23 January 2018

I Am A CrunchyCon!

About 15 years ago, Rod Dreher wrote a column for the National Review in which he defined 'crunchy conservatism' or 'granola conservatism' (both from 'crunchy granola'). It was called, 'Picking up organic vegetables in your National Review tote bag'. Over the next five or six years, Dreher created a small cottage industry out of the term, publishing two books on it, along with articles, interviews, etc. I remember the interest in the term at the time, but it seems to have been largely forgotten in the new 'conservatism' of the Trump era.
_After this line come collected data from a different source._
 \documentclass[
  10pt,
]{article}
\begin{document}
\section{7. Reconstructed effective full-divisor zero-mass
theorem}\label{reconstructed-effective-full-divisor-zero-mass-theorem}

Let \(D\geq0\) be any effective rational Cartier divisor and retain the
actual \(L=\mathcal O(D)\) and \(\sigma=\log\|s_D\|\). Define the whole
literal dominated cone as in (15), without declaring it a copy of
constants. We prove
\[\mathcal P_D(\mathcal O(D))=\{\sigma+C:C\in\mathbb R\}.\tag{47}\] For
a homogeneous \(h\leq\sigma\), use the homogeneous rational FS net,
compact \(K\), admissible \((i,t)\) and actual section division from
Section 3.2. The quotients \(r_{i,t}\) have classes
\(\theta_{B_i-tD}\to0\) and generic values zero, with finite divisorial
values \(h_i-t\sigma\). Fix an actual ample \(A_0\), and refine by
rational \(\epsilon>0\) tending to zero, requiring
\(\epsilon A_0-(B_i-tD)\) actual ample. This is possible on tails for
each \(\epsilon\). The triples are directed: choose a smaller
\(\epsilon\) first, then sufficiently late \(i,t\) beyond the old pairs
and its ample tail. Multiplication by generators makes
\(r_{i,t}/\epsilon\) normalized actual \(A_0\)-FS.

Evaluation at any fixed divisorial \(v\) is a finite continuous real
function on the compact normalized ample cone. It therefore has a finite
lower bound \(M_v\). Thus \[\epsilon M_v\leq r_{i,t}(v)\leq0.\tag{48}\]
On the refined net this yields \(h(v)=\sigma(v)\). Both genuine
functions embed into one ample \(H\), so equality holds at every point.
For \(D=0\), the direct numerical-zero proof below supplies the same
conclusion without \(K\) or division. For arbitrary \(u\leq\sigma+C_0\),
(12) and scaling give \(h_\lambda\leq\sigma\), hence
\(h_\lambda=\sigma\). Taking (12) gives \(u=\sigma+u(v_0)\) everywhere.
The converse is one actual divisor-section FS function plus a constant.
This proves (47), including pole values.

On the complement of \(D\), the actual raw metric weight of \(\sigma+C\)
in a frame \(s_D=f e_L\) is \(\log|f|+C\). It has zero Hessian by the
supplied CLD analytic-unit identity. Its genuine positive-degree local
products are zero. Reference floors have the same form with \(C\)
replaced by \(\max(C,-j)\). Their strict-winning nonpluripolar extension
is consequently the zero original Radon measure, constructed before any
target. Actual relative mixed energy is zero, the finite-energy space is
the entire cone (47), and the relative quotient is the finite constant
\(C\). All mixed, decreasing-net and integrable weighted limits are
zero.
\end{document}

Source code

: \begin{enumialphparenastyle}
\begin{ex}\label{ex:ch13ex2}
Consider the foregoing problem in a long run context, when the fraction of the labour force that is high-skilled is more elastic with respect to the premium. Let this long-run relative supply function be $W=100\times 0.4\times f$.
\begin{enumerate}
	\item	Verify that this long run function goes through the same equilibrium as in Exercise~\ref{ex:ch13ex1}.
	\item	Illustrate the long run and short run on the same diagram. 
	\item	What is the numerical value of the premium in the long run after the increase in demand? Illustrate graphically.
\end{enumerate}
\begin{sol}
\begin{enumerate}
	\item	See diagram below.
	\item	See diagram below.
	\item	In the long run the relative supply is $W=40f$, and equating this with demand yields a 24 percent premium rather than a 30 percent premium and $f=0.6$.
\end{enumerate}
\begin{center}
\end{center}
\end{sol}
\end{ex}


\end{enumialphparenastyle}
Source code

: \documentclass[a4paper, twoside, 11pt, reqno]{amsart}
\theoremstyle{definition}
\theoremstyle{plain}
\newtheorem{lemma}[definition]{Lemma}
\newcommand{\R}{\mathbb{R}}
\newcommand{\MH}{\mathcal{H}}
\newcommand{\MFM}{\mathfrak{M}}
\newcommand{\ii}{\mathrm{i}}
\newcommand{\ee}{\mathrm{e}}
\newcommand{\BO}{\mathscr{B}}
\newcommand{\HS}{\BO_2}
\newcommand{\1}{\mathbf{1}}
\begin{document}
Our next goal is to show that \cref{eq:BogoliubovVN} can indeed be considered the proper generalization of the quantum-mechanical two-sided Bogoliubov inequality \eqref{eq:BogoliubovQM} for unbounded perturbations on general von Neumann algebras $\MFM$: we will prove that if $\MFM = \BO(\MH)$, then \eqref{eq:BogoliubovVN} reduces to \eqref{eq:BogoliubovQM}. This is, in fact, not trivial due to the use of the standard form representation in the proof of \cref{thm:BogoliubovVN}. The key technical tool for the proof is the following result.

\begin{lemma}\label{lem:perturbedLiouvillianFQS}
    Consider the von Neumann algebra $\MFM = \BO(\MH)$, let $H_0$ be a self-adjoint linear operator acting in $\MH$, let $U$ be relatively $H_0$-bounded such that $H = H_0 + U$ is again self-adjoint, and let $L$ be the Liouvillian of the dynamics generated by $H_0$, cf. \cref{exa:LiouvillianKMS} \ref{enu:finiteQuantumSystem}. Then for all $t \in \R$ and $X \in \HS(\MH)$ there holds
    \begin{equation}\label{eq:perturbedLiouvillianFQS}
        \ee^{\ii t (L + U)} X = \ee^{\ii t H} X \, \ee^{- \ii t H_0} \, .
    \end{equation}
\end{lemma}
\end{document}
Extracted from his essay, and originally published on a Facebook page dedicated to crunchy conservatism is this 'Crunchy Con Manifesto':

  1. We are conservatives who stand outside the conservative mainstream; therefore, we can see things that matter more clearly.
  2. Modern conservatism has become too focused on money, power, and the accumulation of stuff, and insufficiently concerned with the content of our individual and social character.
  3. Big business deserves as much skepticism as big government.
  4. Culture is more important than politics and economics.
  5. A conservatism that does not practice restraint, humility, and good stewardship—especially of the natural world—is not fundamentally conservative.
  6. Small, Local, Old, and Particular are almost always better than Big, Global, New, and Abstract.
  7. Beauty is more important than efficiency.
  8. The relentlessness of media-driven pop culture deadens our senses to authentic truth, beauty, and wisdom.
  9. We share Russell Kirk’s conviction that “the institution most essential to conserve is the family.
  10. “Politics and economics won’t save us; if our culture is to be saved at all, it will be by faithfully living by the Permanent Things, conserving these ancient moral truths in the choices we make in our everyday lives.
I recently got to thinking about my own beliefs and lifestyle, inspired in part by my readings in Dr Russell Kirk's The Conservative Mind: From Burke to Eliot, his Portable Conservative Reader, and Liberty and Equality, by  Erik Maria Ritter von Kuehnelt-Leddihn, but especially How To Think About The Planet: The Case for an Environmental Conservatism, by Sir Roger Scruton, and in part by my recent move to a small, rural town. When I remembered Dreher's 'granola conservatism', I went back and reread his original essay in the NR to compare his definition with my thoughts. As I mused over his article, I realised that Dreher had basically 'rediscovered' traditionalist conservatism, or High Toryism.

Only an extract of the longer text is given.